Offside Unleashed: Google Searches And You. And Me. And My Husband’s Christmas Party
By: Laurie | December 8th, 2008
Okay, ‘fess up. Which of you got here by googling “David Beckham’s [man-part]?”
Except that the search phrase wasn’t actually [man-part]. It was the five-letter word that starts with “p” and rhymes with “seen us,” which I can’t type here, especially above the jump, because my husband finds it amusing that I write for this site and keeps giving out the address to people he knows.
Except that he’s not a footy fan, so he doesn’t actually come here and read this stuff, so he’s not exactly in the loop about what I write here. This makes him rather indiscriminate about who he gives the link to.
Which means that I’m going to be heading into his work Christmas party on Thursday and making small talk with his employees and their spouses about things like schools and kids, and the whole time I’ll be thinking, “Please, nobody mention Gourcuff’s bikini undies. Or the word ‘zizi.’ Or David Beckham’s nether regions.”
I hope they serve a lot of alcohol.
But anyhoo. A few weeks back, Daryl did a great post commemorating the 10th birthday of Google, where he had some fun with some of the search strings our readers have used to get here. But one post can only scratch the surface of this issue, so I decided to dig a little deeper.
And now, having fully analyzed this topic, I believe I can state one thing with confidence:
You people are a bunch of perverts.
Not that we at The Offside don’t value this quality in our readers, of course. I’m just sayin’.
(And for the record, in case you’re now breaking out into a cold sweat, Google Analytics tells us only what, not who. So your guilty passion for “Zlatan Ibrahimovic shirtless” is known only to you, Homeland Security and your spouse’s divorce attorney.)
But back to Beckham.
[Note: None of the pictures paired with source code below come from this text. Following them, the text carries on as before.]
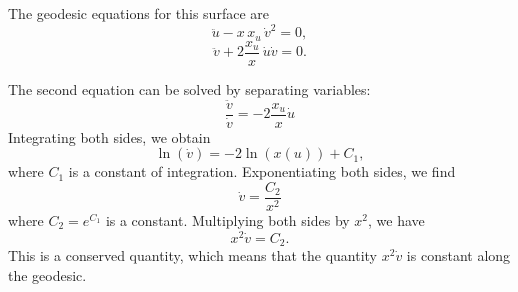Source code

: \documentclass[12pt]{article}
\begin{document}
The geodesic equations for this surface are
\begin{equation}
    \ddot{u} - x\,x_{u}\,\dot{v}^2 = 0,
\end{equation}
\begin{equation}
    \ddot{v} + 2\frac{x_{u}}{x}\,\dot{u}\dot{v} = 0.
\end{equation}

The second equation can be solved by separating variables:
\[
    \frac{\ddot{v}}{\dot{v}} = -2\frac{x_{u}}{x}\dot{u}
\]
Integrating both sides, we obtain
\[
    \ln(\dot{v}) = -2 \ln(x(u)) + C_1,
\]
where \(C_1\) is a constant of integration.
Exponentiating both sides, we find
\[
    \dot{v} = \frac{C_2}{x^2}
\]
where \(C_2 = e^{C_1}\) is a constant.
Multiplying both sides by \(x^2\), we have
\[
    x^2 \dot{v} = C_2.
\]
This is a conserved quantity, which means that the quantity \(x^2 \dot{v}\) is constant along the geodesic.
\end{document}

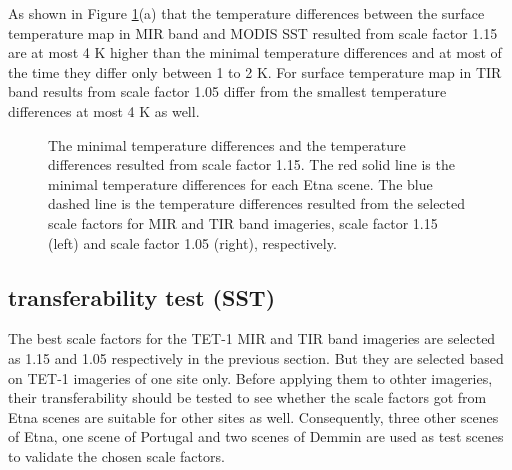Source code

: \noindent As shown in Figure \ref{fig:etna_bsc&temComp}(a) that the temperature differences between the surface temperature map in MIR band and MODIS SST resulted from scale factor 1.15 are at most 4 K higher than the minimal temperature differences and at most of the time they differ only between 1 to 2 K. For surface temperature map in TIR band results from scale factor 1.05 differ from the smallest temperature differences at most 4 K as well.\\

\begin{figure}[!htbp]
\centering
{}
\hspace{0.5in}
\caption{The minimal temperature differences and the temperature differences resulted from scale factor 1.15. The red solid line is the minimal temperature differences for each Etna scene. The blue dashed line is the temperature differences resulted from the selected scale factors for MIR and TIR band imageries, scale factor 1.15 (left) and scale factor 1.05 (right), respectively.}
\label{fig:etna_bsc&temComp}
\end{figure}




\subsection{transferability test (SST)}
The best scale factors for the TET-1 MIR and TIR band imageries are selected as 1.15 and 1.05 respectively in the previous section. But they are selected based on TET-1 imageries of one site only. Before applying them to othter imageries, their transferability should be tested to see whether the scale factors got from Etna scenes are suitable for other sites as well. Consequently, three other scenes of Etna, one scene of Portugal and two scenes of Demmin are used as test scenes to validate the chosen scale factors.\\

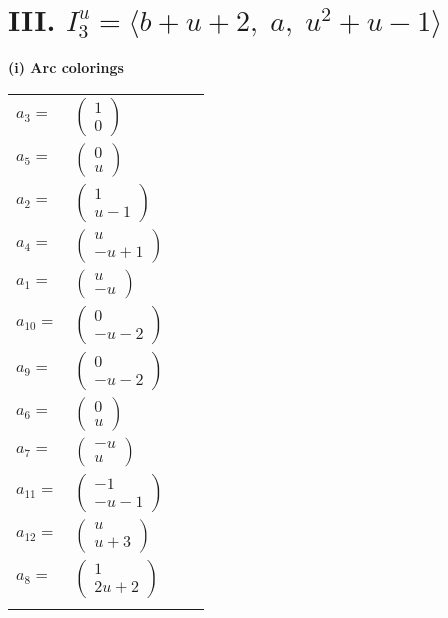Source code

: \documentclass[1p]{elsarticle_modified}
\theoremstyle{definition}
\begin{document}
\centering \section*{III. $I^u_{3}= \langle b+u+2,\;a,\;u^2+u-1 \rangle$}
\flushleft \textbf{(i) Arc colorings}\\
\begin{tabular}{m{7pt} m{180pt} m{7pt} m{180pt} }
\flushright $a_{3}=$&$\begin{pmatrix}1\\0\end{pmatrix}$ \\
\flushright $a_{5}=$&$\begin{pmatrix}0\\u\end{pmatrix}$ \\
\flushright $a_{2}=$&$\begin{pmatrix}1\\u-1\end{pmatrix}$ \\
\flushright $a_{4}=$&$\begin{pmatrix}u\\- u+1\end{pmatrix}$ \\
\flushright $a_{1}=$&$\begin{pmatrix}u\\- u\end{pmatrix}$ \\
\flushright $a_{10}=$&$\begin{pmatrix}0\\- u-2\end{pmatrix}$ \\
\flushright $a_{9}=$&$\begin{pmatrix}0\\- u-2\end{pmatrix}$ \\
\flushright $a_{6}=$&$\begin{pmatrix}0\\u\end{pmatrix}$ \\
\flushright $a_{7}=$&$\begin{pmatrix}- u\\u\end{pmatrix}$ \\
\flushright $a_{11}=$&$\begin{pmatrix}-1\\- u-1\end{pmatrix}$ \\
\flushright $a_{12}=$&$\begin{pmatrix}u\\u+3\end{pmatrix}$ \\
\flushright $a_{8}=$&$\begin{pmatrix}1\\2 u+2\end{pmatrix}$\\&\end{tabular}
\end{document}
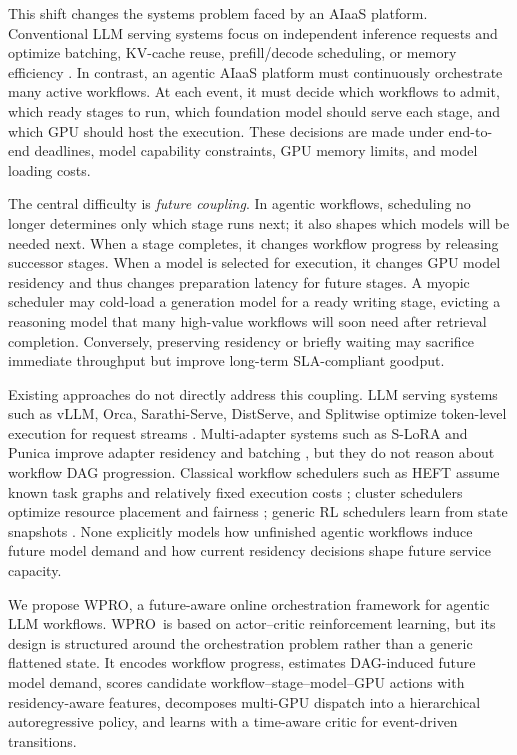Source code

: \documentclass[10pt,conference]{IEEEtran}
\newcommand{\WPRO}{\textsc{WPRO}}
\begin{document}
This shift changes the systems problem faced by an AIaaS platform. Conventional LLM serving systems focus on independent inference requests and optimize batching, KV-cache reuse, prefill/decode scheduling, or memory efficiency \cite{kwon2023vllm,yu2022orca,agrawal2024sarathi,zhong2024distserve}. In contrast, an agentic AIaaS platform must continuously orchestrate many active workflows. At each event, it must decide which workflows to admit, which ready stages to run, which foundation model should serve each stage, and which GPU should host the execution. These decisions are made under end-to-end deadlines, model capability constraints, GPU memory limits, and model loading costs.

The central difficulty is \emph{future coupling}. In agentic workflows, scheduling no longer determines only which stage runs next; it also shapes which models will be needed next. When a stage completes, it changes workflow progress by releasing successor stages. When a model is selected for execution, it changes GPU model residency and thus changes preparation latency for future stages. A myopic scheduler may cold-load a generation model for a ready writing stage, evicting a reasoning model that many high-value workflows will soon need after retrieval completion. Conversely, preserving residency or briefly waiting may sacrifice immediate throughput but improve long-term SLA-compliant goodput.

Existing approaches do not directly address this coupling. LLM serving systems such as vLLM, Orca, Sarathi-Serve, DistServe, and Splitwise optimize token-level execution for request streams \cite{kwon2023vllm,yu2022orca,agrawal2024sarathi,zhong2024distserve,patel2024splitwise}. Multi-adapter systems such as S-LoRA and Punica improve adapter residency and batching \cite{sheng2023slora,chen2023punica}, but they do not reason about workflow DAG progression. Classical workflow schedulers such as HEFT assume known task graphs and relatively fixed execution costs \cite{topcuoglu2002heft}; cluster schedulers optimize resource placement and fairness \cite{gog2016firmament,gu2019tiresias,xiao2018gandiva}; generic RL schedulers learn from state snapshots \cite{mao2016deeprm,mao2019decima}. None explicitly models how unfinished agentic workflows induce future model demand and how current residency decisions shape future service capacity.

We propose \WPRO, a future-aware online orchestration framework for agentic LLM workflows. \WPRO\ is based on actor--critic reinforcement learning, but its design is structured around the orchestration problem rather than a generic flattened state. It encodes workflow progress, estimates DAG-induced future model demand, scores candidate workflow--stage--model--GPU actions with residency-aware features, decomposes multi-GPU dispatch into a hierarchical autoregressive policy, and learns with a time-aware critic for event-driven transitions.
\end{document}
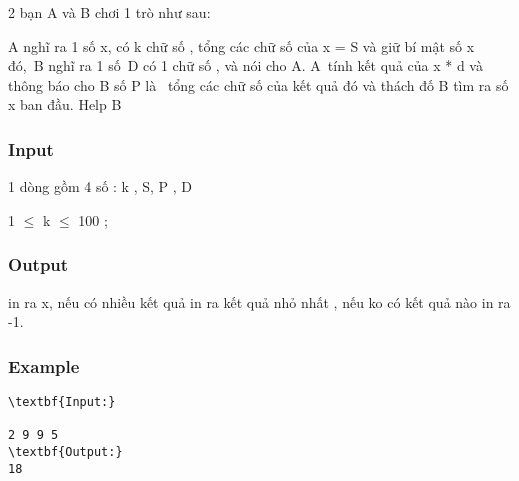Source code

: 



   2 bạn A và B chơi 1 trò như sau:  

   A nghĩ ra 1 số x, có k chữ số , tổng các chữ số của x = S và giữ bí mật số x đó, B nghĩ ra 1 số D có 1 chữ số , và nói cho A. A tính kết quả của x * d và thông báo cho B số P là  tổng các chữ số của kết quả đó và thách đố B tìm ra số x ban đầu. Help B  

\subsubsection{   Input  }

   1 dòng gồm 4 số : k , S, P , D  

   1 $\le$ k  $\le$  100 ;  

\subsubsection{   Output  }

   in ra x, nếu có nhiều kết quả in ra kết quả nhỏ nhất , nếu ko có kết quả nào in ra -1.  

\subsubsection{   Example  }
\begin{verbatim}
\textbf{Input:}

2 9 9 5
\textbf{Output:}
18
\end{verbatim}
As one might expect — since we’re a football/soccer blog, and David Beckham is somehow involved with the game — a lot of people get here by googling “David Beckham.” Or at least part of David Beckham. Because the google searchers who visit us don’t seem to be at all interested in “David Beckham free kicks,” or “David Beckham Conversational Skills.” Or even “David Beckham intellect.” (I know, huh? I don’t get it either.) Instead, in the last month, we have:
“David Beckham penis”: 171 searches
“David Beckham’s penis”: 84 searches
“Beckham penis”: 58 searches
Note to my husband’s co-workers: Truly, I have never in my life written out that word before. I swear to you, this is the very first time. And…the second. And…well…the third. But… Hey! How’s that new baby doing?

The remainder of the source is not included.